Trump critica decisão da Suprema Corte sobre cidadania por nascimento e pede ação do Congresso

Após derrota judicial, presidente afirma que pretende recorrer ao Legislativo para tentar restringir o direito garantido pela 14ª Emenda da Constituição dos EUA

Por Lara Barth

Presidente Donald Trump

O presidente dos Estados Unidos, Donald Trump, criticou a decisão da Suprema Corte que manteve o direito à cidadania por nascimento (birthright citizenship) e afirmou que pretende buscar uma solução no Congresso para restringir esse benefício.

Em publicação na rede social Truth Social, Trump classificou o resultado do julgamento como "uma pena para o país" e defendeu que parlamentares aprovem uma legislação para alterar as regras atuais.

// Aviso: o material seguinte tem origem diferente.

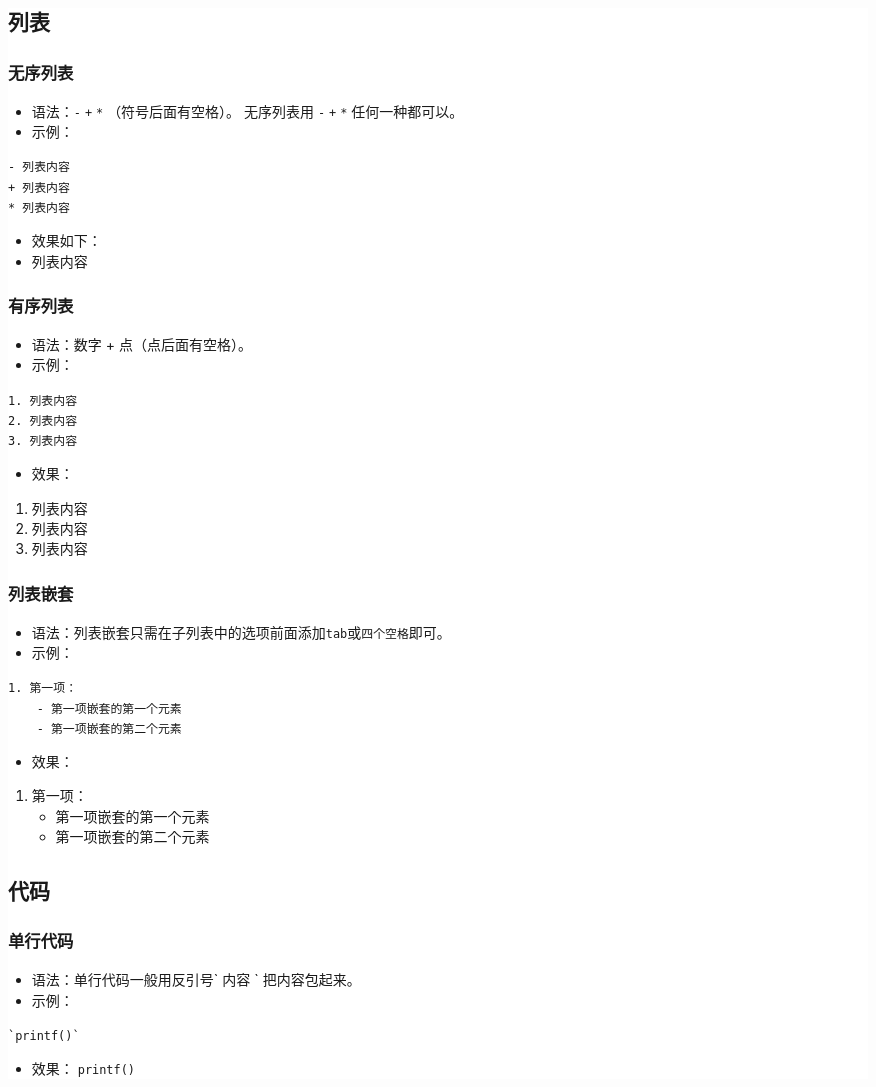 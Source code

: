## 列表

### 无序列表
- 语法：`-` `+` `*` （符号后面有空格）。
    无序列表用 `-` `+` `*` 任何一种都可以。
- 示例：
```
- 列表内容
+ 列表内容
* 列表内容
```
- 效果如下：
- 列表内容

### 有序列表
- 语法：数字 + 点（点后面有空格）。
- 示例：
```
1. 列表内容
2. 列表内容
3. 列表内容
```
- 效果：
1. 列表内容
2. 列表内容
3. 列表内容

### 列表嵌套
- 语法：列表嵌套只需在子列表中的选项前面添加`tab`或`四个空格`即可。
- 示例：
```
1. 第一项：
    - 第一项嵌套的第一个元素
    - 第一项嵌套的第二个元素
```
- 效果：
1. 第一项：
    - 第一项嵌套的第一个元素
    - 第一项嵌套的第二个元素

## 代码
### 单行代码
- 语法：单行代码一般用反引号\` 内容 \` 把内容包起来。
- 示例：
```
`printf()`
```
- 效果：
`printf()`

"A Suprema Corte manteve a cidadania por nascimento, o que é muito ruim para o nosso país. Mas podemos resolver isso facilmente no Congresso por meio de uma lei, com o apoio do presidente", escreveu.

O republicano também afirmou que uma emenda constitucional não seria necessária e pediu que o Congresso inicie imediatamente a discussão sobre o tema.

"O Congresso deve começar hoje mesmo a trabalhar para acabar com essa política cara e injusta para o nosso país. Eles terão meu apoio total", acrescentou.

Suprema Corte considerou decreto inconstitucional

A manifestação ocorreu poucas horas depois de a Suprema Corte decidir, por 6 votos a 3, que o decreto assinado por Trump no início de seu segundo mandato é incompatível com a 14ª Emenda da Constituição, que garante a cidadania à grande maioria das pessoas nascidas em território americano.

No voto da maioria, o presidente da Corte, John Roberts, afirmou que o direito à cidadania faz parte de um compromisso histórico da Constituição.

"A cidadania, ontem e hoje, representa o direito de ter direitos e de participar livremente da nossa comunidade política. Os autores da 14ª Emenda estenderam essa promessa a toda pessoa nascida livre neste país. Hoje, mantemos essa promessa", escreveu Roberts.

A ordem executiva assinada por Trump pretendia retirar a cidadania automática de crianças nascidas nos Estados Unidos cujos pais estivessem no país em situação irregular ou com visto temporário. A medida, no entanto, foi suspensa pela Justiça antes mesmo de entrar em vigor.

Mudança por lei ainda enfrentaria desafios

Especialistas apontam que a cidadania por nascimento não está prevista apenas na Constituição. O princípio também foi incorporado à legislação federal de imigração desde 1940.

Mesmo que o Congresso aprove uma nova lei restringindo esse direito, a medida provavelmente enfrentaria novos questionamentos judiciais, podendo voltar à análise da Suprema Corte.

Antes da divulgação da decisão, Trump havia afirmado que aceitaria o entendimento dos ministros, reconhecendo que cabia à Corte a palavra final sobre o assunto.

Congresso discute alternativas

O presidente da Câmara dos Representantes, Mike Johnson, também criticou a decisão da Suprema Corte e afirmou que os republicanos devem discutir alternativas legislativas para modificar a política de cidadania por nascimento.

Segundo Johnson, a possibilidade de uma emenda constitucional será analisada, embora ele reconheça que esse caminho seja longo e complexo.

"Teremos de lidar com essa questão no Congresso. Acredito que essa política foi amplamente abusada e precisaremos avaliar mudanças na Constituição", afirmou.

Nos Estados Unidos, uma emenda constitucional exige aprovação por dois terços dos membros da Câmara dos Representantes e do Senado, além da ratificação por três quartos dos estados, um processo que costuma levar anos para ser concluído.